EXERCISE REQUIREMENTS:
Scan the material for the word "excludePatterns", then return every line where it appears.

::::::::

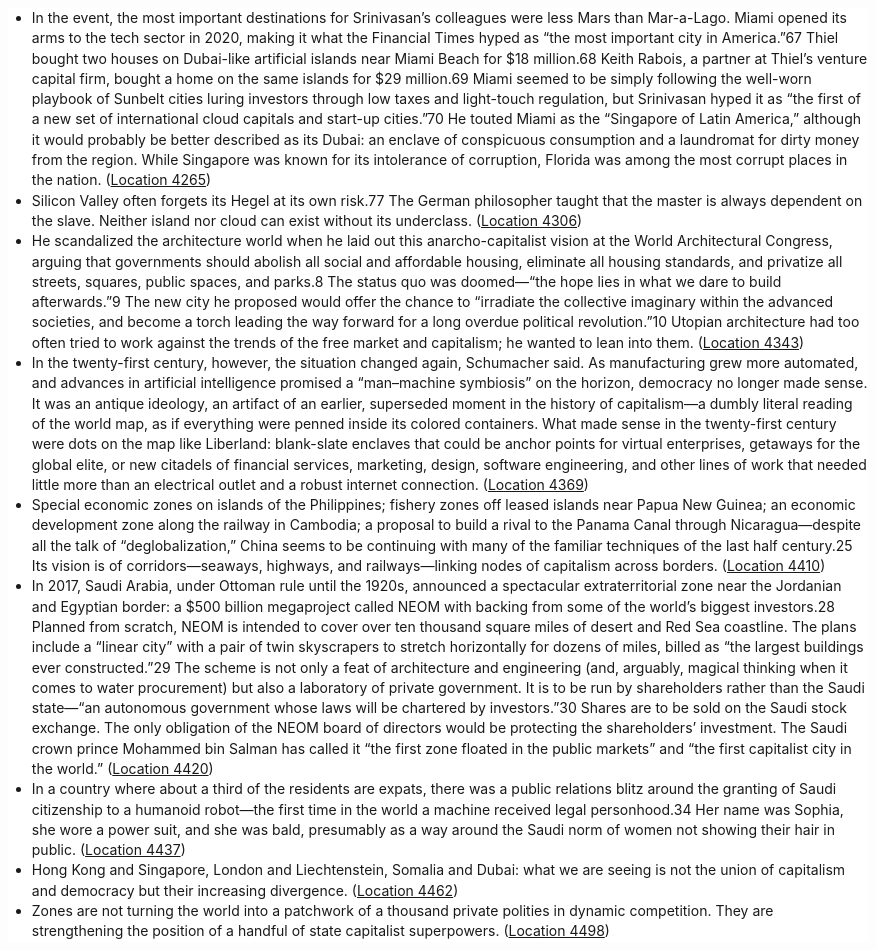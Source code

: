 - In the event, the most important destinations for Srinivasan’s colleagues were less Mars than Mar-a-Lago. Miami opened its arms to the tech sector in 2020, making it what the Financial Times hyped as “the most important city in America.”67 Thiel bought two houses on Dubai-like artificial islands near Miami Beach for $18 million.68 Keith Rabois, a partner at Thiel’s venture capital firm, bought a home on the same islands for $29 million.69 Miami seemed to be simply following the well-worn playbook of Sunbelt cities luring investors through low taxes and light-touch regulation, but Srinivasan hyped it as “the first of a new set of international cloud capitals and start-up cities.”70 He touted Miami as the “Singapore of Latin America,” although it would probably be better described as its Dubai: an enclave of conspicuous consumption and a laundromat for dirty money from the region. While Singapore was known for its intolerance of corruption, Florida was among the most corrupt places in the nation. ([Location 4265](https://readwise.io/to_kindle?action=open&asin=B09Y45HDC9&location=4265))
- Silicon Valley often forgets its Hegel at its own risk.77 The German philosopher taught that the master is always dependent on the slave. Neither island nor cloud can exist without its underclass. ([Location 4306](https://readwise.io/to_kindle?action=open&asin=B09Y45HDC9&location=4306))
- He scandalized the architecture world when he laid out this anarcho-capitalist vision at the World Architectural Congress, arguing that governments should abolish all social and affordable housing, eliminate all housing standards, and privatize all streets, squares, public spaces, and parks.8 The status quo was doomed—“the hope lies in what we dare to build afterwards.”9 The new city he proposed would offer the chance to “irradiate the collective imaginary within the advanced societies, and become a torch leading the way forward for a long overdue political revolution.”10 Utopian architecture had too often tried to work against the trends of the free market and capitalism; he wanted to lean into them. ([Location 4343](https://readwise.io/to_kindle?action=open&asin=B09Y45HDC9&location=4343))
- In the twenty-first century, however, the situation changed again, Schumacher said. As manufacturing grew more automated, and advances in artificial intelligence promised a “man–machine symbiosis” on the horizon, democracy no longer made sense. It was an antique ideology, an artifact of an earlier, superseded moment in the history of capitalism—a dumbly literal reading of the world map, as if everything were penned inside its colored containers. What made sense in the twenty-first century were dots on the map like Liberland: blank-slate enclaves that could be anchor points for virtual enterprises, getaways for the global elite, or new citadels of financial services, marketing, design, software engineering, and other lines of work that needed little more than an electrical outlet and a robust internet connection. ([Location 4369](https://readwise.io/to_kindle?action=open&asin=B09Y45HDC9&location=4369))
- Special economic zones on islands of the Philippines; fishery zones off leased islands near Papua New Guinea; an economic development zone along the railway in Cambodia; a proposal to build a rival to the Panama Canal through Nicaragua—despite all the talk of “deglobalization,” China seems to be continuing with many of the familiar techniques of the last half century.25 Its vision is of corridors—seaways, highways, and railways—linking nodes of capitalism across borders. ([Location 4410](https://readwise.io/to_kindle?action=open&asin=B09Y45HDC9&location=4410))
- In 2017, Saudi Arabia, under Ottoman rule until the 1920s, announced a spectacular extraterritorial zone near the Jordanian and Egyptian border: a $500 billion megaproject called NEOM with backing from some of the world’s biggest investors.28 Planned from scratch, NEOM is intended to cover over ten thousand square miles of desert and Red Sea coastline. The plans include a “linear city” with a pair of twin skyscrapers to stretch horizontally for dozens of miles, billed as “the largest buildings ever constructed.”29 The scheme is not only a feat of architecture and engineering (and, arguably, magical thinking when it comes to water procurement) but also a laboratory of private government. It is to be run by shareholders rather than the Saudi state—“an autonomous government whose laws will be chartered by investors.”30 Shares are to be sold on the Saudi stock exchange. The only obligation of the NEOM board of directors would be protecting the shareholders’ investment. The Saudi crown prince Mohammed bin Salman has called it “the first zone floated in the public markets” and “the first capitalist city in the world.” ([Location 4420](https://readwise.io/to_kindle?action=open&asin=B09Y45HDC9&location=4420))
- In a country where about a third of the residents are expats, there was a public relations blitz around the granting of Saudi citizenship to a humanoid robot—the first time in the world a machine received legal personhood.34 Her name was Sophia, she wore a power suit, and she was bald, presumably as a way around the Saudi norm of women not showing their hair in public. ([Location 4437](https://readwise.io/to_kindle?action=open&asin=B09Y45HDC9&location=4437))
- Hong Kong and Singapore, London and Liechtenstein, Somalia and Dubai: what we are seeing is not the union of capitalism and democracy but their increasing divergence. ([Location 4462](https://readwise.io/to_kindle?action=open&asin=B09Y45HDC9&location=4462))
- Zones are not turning the world into a patchwork of a thousand private polities in dynamic competition. They are strengthening the position of a handful of state capitalist superpowers. ([Location 4498](https://readwise.io/to_kindle?action=open&asin=B09Y45HDC9&location=4498))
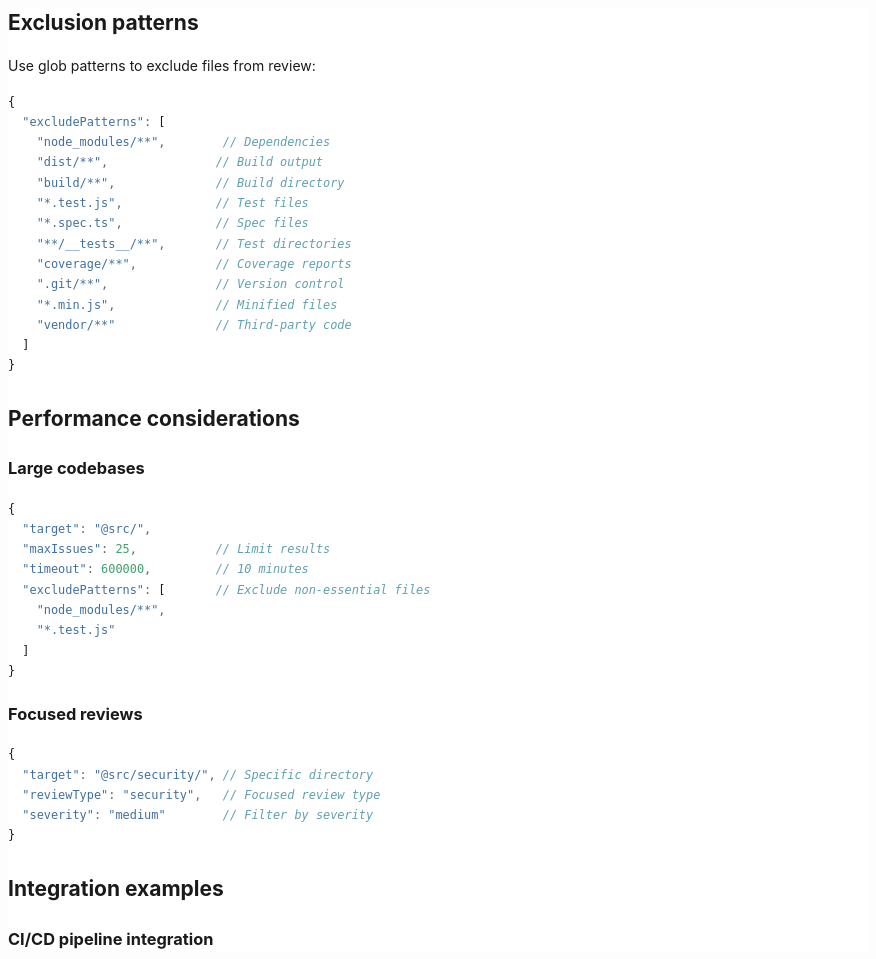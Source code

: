 ## Exclusion patterns

Use glob patterns to exclude files from review:

```typescript
{
  "excludePatterns": [
    "node_modules/**",        // Dependencies
    "dist/**",               // Build output
    "build/**",              // Build directory
    "*.test.js",             // Test files
    "*.spec.ts",             // Spec files
    "**/__tests__/**",       // Test directories
    "coverage/**",           // Coverage reports
    ".git/**",               // Version control
    "*.min.js",              // Minified files
    "vendor/**"              // Third-party code
  ]
}
```

## Performance considerations

### Large codebases

```typescript
{
  "target": "@src/",
  "maxIssues": 25,           // Limit results
  "timeout": 600000,         // 10 minutes
  "excludePatterns": [       // Exclude non-essential files
    "node_modules/**",
    "*.test.js"
  ]
}
```

### Focused reviews

```typescript
{
  "target": "@src/security/", // Specific directory
  "reviewType": "security",   // Focused review type
  "severity": "medium"        // Filter by severity
}
```

## Integration examples

### CI/CD pipeline integration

::::::::

SOLUTION TO THIS EXERCISE:
  "excludePatterns": [
  "excludePatterns": [       // Exclude non-essential files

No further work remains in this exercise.